First comprehensive data in two years show big academic setbacks for California students

California’s K-12 students experienced significant academic setbacks during the 2020-21 school year of mainly remote learning, showing growing achievement gaps, lagging progress in math and English, increased chronic absenteeism and a slight decline in the statewide graduation rate, according to data released Friday by the California Department of Education.

The data provide the most comprehensive picture yet of how California students have fared during the pandemic. It includes standardized test results for students from third to eighth grade and high school juniors, as well as information on attendance, discipline statistics and graduation rates.

The results show that about half of all California students tested did not meet state standards in English language arts and about two-thirds did not meet standards in math.
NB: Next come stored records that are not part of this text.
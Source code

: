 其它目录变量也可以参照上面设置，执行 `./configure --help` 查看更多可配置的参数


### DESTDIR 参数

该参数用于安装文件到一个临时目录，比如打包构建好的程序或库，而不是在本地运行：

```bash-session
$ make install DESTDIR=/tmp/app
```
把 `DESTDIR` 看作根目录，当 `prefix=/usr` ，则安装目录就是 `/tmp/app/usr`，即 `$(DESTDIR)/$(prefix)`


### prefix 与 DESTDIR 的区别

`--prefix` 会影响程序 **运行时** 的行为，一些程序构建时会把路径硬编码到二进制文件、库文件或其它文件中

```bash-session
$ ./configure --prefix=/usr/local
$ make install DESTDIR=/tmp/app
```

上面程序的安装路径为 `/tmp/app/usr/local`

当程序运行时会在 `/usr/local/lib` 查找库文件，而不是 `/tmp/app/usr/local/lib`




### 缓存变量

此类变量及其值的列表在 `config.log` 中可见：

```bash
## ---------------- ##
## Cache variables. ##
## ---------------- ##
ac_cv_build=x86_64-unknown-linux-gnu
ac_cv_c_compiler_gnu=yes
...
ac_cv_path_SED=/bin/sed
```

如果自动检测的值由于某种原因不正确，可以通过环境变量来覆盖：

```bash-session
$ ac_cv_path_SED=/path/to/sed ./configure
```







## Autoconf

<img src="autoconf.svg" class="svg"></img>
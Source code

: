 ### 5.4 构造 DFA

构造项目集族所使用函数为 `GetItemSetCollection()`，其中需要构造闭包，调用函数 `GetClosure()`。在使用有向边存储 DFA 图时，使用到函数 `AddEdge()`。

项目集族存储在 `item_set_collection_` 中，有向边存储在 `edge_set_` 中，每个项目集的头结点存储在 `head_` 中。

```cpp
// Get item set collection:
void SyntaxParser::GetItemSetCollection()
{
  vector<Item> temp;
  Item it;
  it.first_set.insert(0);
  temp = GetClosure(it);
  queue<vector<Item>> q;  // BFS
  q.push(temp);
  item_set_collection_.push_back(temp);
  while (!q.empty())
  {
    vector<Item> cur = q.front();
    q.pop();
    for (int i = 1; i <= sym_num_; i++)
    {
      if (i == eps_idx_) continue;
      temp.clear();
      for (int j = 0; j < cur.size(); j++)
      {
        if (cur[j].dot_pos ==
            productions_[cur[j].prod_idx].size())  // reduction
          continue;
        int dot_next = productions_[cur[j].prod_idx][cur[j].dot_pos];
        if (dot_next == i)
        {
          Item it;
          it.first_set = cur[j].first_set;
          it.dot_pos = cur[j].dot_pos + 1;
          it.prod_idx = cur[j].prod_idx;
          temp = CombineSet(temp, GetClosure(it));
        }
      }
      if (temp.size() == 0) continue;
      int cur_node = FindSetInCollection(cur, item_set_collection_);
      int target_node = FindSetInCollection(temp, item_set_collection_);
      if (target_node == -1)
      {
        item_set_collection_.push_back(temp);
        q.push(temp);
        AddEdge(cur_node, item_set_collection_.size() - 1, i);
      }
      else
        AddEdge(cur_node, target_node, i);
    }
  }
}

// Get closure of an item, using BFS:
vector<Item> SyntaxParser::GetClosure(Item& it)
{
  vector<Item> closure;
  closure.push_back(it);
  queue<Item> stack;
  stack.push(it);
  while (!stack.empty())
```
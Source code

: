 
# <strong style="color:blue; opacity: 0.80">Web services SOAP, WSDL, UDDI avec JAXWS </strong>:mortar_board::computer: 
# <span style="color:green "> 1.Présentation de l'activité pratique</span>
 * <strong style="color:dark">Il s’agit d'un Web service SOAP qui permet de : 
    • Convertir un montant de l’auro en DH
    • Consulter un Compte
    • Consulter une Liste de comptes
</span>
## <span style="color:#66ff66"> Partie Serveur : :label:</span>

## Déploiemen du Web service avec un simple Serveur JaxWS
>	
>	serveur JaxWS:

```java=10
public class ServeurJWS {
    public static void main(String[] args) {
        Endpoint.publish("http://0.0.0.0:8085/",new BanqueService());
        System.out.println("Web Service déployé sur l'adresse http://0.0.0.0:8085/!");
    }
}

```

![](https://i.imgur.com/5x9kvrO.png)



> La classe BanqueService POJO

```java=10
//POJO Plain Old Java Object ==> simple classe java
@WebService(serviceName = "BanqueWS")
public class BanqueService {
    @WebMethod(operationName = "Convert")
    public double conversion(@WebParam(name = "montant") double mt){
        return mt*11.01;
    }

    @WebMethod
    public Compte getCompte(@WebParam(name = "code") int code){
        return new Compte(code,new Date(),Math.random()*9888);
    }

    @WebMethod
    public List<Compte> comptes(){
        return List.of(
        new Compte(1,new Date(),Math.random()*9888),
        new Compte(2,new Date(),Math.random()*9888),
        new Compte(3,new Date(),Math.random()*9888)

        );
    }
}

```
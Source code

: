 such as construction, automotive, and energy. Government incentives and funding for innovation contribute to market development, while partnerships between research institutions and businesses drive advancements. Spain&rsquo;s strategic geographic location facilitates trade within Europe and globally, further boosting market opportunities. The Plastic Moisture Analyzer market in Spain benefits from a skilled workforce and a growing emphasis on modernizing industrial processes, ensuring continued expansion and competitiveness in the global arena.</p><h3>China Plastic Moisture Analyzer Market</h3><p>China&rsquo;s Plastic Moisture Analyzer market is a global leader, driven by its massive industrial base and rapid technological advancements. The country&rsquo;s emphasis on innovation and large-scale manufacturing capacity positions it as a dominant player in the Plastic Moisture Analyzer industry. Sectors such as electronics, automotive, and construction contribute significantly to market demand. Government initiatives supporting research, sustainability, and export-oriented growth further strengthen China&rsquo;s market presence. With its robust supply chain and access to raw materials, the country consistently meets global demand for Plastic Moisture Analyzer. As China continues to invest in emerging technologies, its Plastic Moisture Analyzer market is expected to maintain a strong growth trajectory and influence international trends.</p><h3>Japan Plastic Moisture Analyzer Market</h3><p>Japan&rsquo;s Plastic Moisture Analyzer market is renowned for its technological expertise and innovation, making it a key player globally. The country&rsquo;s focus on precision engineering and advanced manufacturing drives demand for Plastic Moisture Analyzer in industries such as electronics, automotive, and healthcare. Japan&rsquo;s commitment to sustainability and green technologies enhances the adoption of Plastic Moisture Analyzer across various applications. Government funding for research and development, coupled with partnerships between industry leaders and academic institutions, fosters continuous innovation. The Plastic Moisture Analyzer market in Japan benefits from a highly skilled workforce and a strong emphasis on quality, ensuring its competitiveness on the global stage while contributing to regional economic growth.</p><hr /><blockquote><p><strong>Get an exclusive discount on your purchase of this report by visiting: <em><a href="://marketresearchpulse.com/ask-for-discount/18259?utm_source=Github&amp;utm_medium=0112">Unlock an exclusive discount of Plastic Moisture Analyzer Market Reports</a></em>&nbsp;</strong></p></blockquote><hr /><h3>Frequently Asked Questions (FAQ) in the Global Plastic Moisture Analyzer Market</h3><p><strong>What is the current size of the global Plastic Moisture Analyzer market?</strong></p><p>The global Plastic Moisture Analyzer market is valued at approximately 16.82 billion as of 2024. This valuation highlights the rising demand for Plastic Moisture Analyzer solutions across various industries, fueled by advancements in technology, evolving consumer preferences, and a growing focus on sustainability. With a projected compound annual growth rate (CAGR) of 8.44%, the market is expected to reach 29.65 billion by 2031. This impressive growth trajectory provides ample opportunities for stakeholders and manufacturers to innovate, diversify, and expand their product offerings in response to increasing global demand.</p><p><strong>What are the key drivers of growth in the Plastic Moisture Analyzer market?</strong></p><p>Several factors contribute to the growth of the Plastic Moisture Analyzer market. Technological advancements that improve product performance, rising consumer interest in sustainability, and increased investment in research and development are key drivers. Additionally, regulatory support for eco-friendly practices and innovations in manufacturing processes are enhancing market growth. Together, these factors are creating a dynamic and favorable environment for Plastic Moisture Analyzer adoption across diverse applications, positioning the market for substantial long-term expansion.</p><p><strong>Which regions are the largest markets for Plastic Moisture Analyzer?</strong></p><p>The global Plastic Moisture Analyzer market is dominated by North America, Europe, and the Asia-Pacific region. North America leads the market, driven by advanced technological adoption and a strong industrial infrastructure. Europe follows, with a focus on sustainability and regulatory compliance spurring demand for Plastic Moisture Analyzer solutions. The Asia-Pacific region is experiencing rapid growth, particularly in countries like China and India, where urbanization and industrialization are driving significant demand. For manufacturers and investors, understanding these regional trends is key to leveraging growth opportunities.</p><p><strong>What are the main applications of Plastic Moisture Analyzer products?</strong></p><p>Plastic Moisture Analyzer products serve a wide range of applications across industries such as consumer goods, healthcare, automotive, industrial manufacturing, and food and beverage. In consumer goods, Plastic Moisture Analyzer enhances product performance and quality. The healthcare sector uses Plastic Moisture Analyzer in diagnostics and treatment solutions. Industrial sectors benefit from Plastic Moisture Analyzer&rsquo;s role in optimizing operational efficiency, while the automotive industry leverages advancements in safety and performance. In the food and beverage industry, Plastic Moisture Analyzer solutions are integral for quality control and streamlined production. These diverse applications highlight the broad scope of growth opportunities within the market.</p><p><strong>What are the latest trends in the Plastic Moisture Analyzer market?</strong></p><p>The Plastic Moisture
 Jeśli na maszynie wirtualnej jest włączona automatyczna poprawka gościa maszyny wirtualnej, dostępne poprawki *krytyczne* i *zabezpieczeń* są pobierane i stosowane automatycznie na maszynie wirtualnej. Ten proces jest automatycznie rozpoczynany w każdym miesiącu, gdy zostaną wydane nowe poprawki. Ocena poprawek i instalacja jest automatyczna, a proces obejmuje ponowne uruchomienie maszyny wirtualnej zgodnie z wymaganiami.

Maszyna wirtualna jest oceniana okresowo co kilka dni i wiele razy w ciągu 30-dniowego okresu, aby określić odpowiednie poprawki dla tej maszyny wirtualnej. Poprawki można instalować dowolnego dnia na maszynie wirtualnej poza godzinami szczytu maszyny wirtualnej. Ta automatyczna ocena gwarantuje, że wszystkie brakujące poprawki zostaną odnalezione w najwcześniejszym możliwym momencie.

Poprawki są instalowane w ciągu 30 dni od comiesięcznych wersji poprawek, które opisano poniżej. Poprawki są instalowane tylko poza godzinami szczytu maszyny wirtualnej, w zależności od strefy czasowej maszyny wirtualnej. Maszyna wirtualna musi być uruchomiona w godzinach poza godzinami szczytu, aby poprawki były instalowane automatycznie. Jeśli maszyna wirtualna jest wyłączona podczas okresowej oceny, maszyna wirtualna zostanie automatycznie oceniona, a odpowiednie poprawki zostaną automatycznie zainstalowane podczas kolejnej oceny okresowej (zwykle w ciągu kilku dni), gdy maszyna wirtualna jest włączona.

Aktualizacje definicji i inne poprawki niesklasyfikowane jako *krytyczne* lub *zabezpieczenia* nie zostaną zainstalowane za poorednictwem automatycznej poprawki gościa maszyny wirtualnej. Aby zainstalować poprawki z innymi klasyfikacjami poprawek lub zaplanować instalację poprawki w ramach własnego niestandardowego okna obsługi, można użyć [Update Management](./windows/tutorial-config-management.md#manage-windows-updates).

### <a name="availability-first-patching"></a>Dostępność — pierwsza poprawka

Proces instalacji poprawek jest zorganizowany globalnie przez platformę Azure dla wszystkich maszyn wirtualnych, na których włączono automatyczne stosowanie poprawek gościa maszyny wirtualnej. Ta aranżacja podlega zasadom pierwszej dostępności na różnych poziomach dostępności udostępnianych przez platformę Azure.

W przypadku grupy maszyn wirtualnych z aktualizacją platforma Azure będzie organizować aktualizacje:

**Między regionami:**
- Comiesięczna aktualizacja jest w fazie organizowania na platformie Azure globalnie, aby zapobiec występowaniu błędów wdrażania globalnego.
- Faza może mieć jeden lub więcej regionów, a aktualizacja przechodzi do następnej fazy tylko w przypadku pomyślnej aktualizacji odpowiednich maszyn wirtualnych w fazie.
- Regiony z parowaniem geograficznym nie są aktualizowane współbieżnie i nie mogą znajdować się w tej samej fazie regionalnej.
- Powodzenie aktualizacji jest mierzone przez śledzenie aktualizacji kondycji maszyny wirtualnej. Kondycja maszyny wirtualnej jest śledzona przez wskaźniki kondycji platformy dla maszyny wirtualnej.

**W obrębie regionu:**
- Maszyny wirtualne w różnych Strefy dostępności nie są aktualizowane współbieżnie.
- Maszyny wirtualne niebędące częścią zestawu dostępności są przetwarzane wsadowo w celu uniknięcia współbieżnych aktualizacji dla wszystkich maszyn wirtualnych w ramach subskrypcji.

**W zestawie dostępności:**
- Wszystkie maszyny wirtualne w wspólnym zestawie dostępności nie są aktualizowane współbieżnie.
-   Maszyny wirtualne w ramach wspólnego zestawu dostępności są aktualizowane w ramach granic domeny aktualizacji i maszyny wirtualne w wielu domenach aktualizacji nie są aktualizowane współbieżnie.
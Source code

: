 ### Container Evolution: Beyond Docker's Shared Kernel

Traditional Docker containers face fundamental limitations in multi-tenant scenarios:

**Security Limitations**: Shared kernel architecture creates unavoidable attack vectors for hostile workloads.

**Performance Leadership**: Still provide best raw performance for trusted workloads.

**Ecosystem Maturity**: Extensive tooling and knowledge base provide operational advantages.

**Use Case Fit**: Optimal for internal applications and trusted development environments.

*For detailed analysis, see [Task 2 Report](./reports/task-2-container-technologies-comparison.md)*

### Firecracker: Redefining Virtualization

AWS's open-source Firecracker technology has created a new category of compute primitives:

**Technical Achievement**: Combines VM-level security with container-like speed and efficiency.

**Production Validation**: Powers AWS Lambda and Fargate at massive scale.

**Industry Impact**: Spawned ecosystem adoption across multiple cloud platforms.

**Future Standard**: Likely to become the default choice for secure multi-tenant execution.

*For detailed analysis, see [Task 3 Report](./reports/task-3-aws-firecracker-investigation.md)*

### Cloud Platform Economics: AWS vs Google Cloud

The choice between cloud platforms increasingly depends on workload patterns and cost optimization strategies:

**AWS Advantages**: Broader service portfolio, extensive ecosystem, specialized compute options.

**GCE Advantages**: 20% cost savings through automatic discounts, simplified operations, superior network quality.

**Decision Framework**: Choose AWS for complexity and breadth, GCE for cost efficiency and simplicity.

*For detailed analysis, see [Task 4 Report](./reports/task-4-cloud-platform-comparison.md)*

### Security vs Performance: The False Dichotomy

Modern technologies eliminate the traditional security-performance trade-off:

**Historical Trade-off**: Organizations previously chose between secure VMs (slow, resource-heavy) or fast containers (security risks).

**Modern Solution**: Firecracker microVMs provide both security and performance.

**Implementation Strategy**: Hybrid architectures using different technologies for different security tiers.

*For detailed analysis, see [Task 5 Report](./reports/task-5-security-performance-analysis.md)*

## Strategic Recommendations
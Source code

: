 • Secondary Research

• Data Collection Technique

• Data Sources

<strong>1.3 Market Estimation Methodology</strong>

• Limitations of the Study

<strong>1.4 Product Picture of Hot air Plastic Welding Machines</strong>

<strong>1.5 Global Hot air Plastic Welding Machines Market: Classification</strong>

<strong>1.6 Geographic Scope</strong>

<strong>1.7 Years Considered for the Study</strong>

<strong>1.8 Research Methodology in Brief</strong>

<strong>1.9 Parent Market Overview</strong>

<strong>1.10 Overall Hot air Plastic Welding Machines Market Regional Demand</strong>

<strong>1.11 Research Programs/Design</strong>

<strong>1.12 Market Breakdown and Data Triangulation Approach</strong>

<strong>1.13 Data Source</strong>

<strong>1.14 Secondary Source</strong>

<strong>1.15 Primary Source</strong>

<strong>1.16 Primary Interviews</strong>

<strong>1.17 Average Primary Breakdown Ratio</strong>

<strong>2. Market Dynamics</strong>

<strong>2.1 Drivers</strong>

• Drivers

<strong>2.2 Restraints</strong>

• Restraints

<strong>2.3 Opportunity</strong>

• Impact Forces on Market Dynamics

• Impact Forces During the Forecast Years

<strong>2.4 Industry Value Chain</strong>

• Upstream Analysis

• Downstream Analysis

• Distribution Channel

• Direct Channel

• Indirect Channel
The scores of Black, Latino and economically disadvantaged students were significantly lower, with more than 60% not meeting English standards and about 80% not meeting math standards.

In English language arts, the rate of students not meeting expectations was significantly higher in earlier grades compared with later grades, indicating that younger students may be uniquely struggling with literacy skills. For example, about 60% of third and fourth graders were not meeting standards in English compared to about 40% of 11th graders.

The test results are the first statewide student achievement scores available after testing was cancelled during the 2019-20 school year, when the pandemic forced schools closures in March 2020.

Some educators, parents and teachers unions, including United Teachers Los Angeles, were strongly opposed to administering standardized tests last spring, saying students and families did not need the added stress and results would be unreliable. Others, however, emphasized the importance of capturing assessment data to gauge student learning, and the State Board of Education voted last February against pursuing a waiver from the federal government to suspend mandated standardized testing for a second straight year.

School districts were given significant leeway to account for the fact that most students were still not attending school in-person — shortened versions of the statewide tests were administered and districts were allowed to give their own local assessments, rather than use the statewide tests.

As a result, fewer than a quarter of students participated in the English and math statewide tests, a rate far lower than typical years, when a vast majority of students take the tests. The testing circumstances make year-to-year comparisons difficult.

In an effort to offer some comparison to previous years, state officials analyzed the test scores of the same cohort of students year after year. Those results show that while students made progress, it was at a slower rate than previous years.

State officials acknowledged that the numbers underscore the difficulties experienced by children during remote learning.

“The challenges that students and educators faced during the pandemic were multidimensional and disruptive to learning and mental health,” said State Superintendent of Public Instruction Tony Thurmond in a news release. “Our goal now is to move all students forward.”

The four-year graduation rate fell from 84.2% in 2019-20 to 83.6% last year. While the dip was small, it was the second year of small declines following years of steady growth. The biggest drop was among Black students, whose graduation rate fell from 76.8% in 2019-20 to 72.5% last year.

Rates of chronic absenteeism, where students are absent for at least 10% of school days, also grew from about 12% to 14%. The increases were even bigger for the most vulnerable students, including Black, Latino, Native American, foster and homeless youth, migrant students and English learners.

The data add to a significant body of evidence of the harms of the pandemic and school closures on student achievement. Nationwide, studies have repeatedly shown the most vulnerable students suffering the most significant setbacks.

This fall, an L.A. Times analysis of Los Angeles Unified data found deep drops in assessment scores or below grade-level standing in key areas of learning, with Black, Latino and other vulnerable students especially hard hit.